Since the launch of Ubuntu server 18.04, I’ve had a few people ask me how to setup bridged networking since the changeover to netplan for networking. The setup’s actually quite straight forwards once you know how. Start out by installing KVM and associated packages (I’m assuming you’re on a fresh Ubuntu 18.04 box):
sudo apt install bridge-utils qemu-kvm libvirt-bin
You should now be able to access virsh, to test it just run the command to list the virtual machines on the host (this will of course output an empty list. We just want to make sure the command hasn’t failed before going further):
virsh list --all
Id Name State
Now edit the netplan file for the networking configuration of the host system:
sudo nano /etc/netplan/50-cloud-init.yaml
The configuration should be edited to look similar to this:
network:
ethernets:
eno1:
addresses: []
dhcp4: true
optional: true
version: 2
bridges:
br0:
interfaces: [eno1]
dhcp4: true
parameters:
stp: false
forward-delay: 0
We’re basically defining a single ethernet port (eno1) and assigning it to a bride. Note that you can check your ethernet port name using the ‘ip address’ command on the command line and it will return your network adapters and IP addresses. It should be resonably obvious which one is your ethernet adapter from the list!

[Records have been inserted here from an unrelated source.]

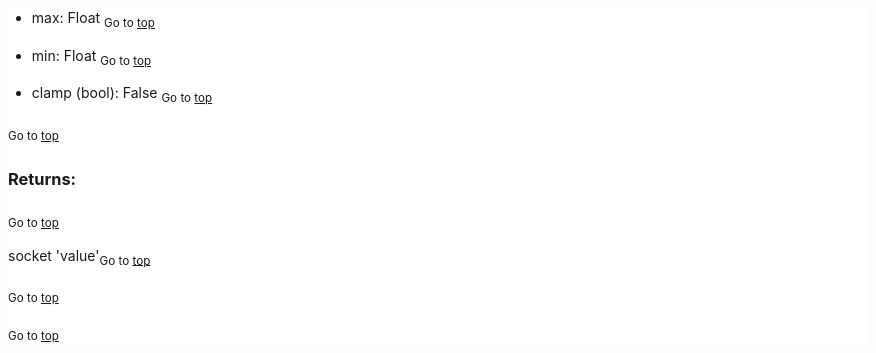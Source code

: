 - max: Float
<sub>Go to [top](#class-Integer)</sub>

- min: Float
<sub>Go to [top](#class-Integer)</sub>

- clamp (bool): False
<sub>Go to [top](#class-Integer)</sub>


<sub>Go to [top](#class-Integer)</sub>

### Returns:

<sub>Go to [top](#class-Integer)</sub>

  socket 'value'<sub>Go to [top](#class-Integer)</sub>


<sub>Go to [top](#class-Integer)</sub>


<sub>Go to [top](#class-Integer)</sub>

It’s worth noting that in this setup, we’re allowing DHCP to allocate addresses to the machine. If this isn’t what you want, take a look at the netplan examples here: https://netplan.io/examples
You can apply these change using:
sudo netplan apply
And check it’s working:
ip address
or
networkctl list
If you’ve gotten this far without a network issue, you should be able to create machines using your favorite tool. I use Virtual Machine Manager (https://virt-manager.org/) which provides a reasonable user interface as well as remote management via SSH.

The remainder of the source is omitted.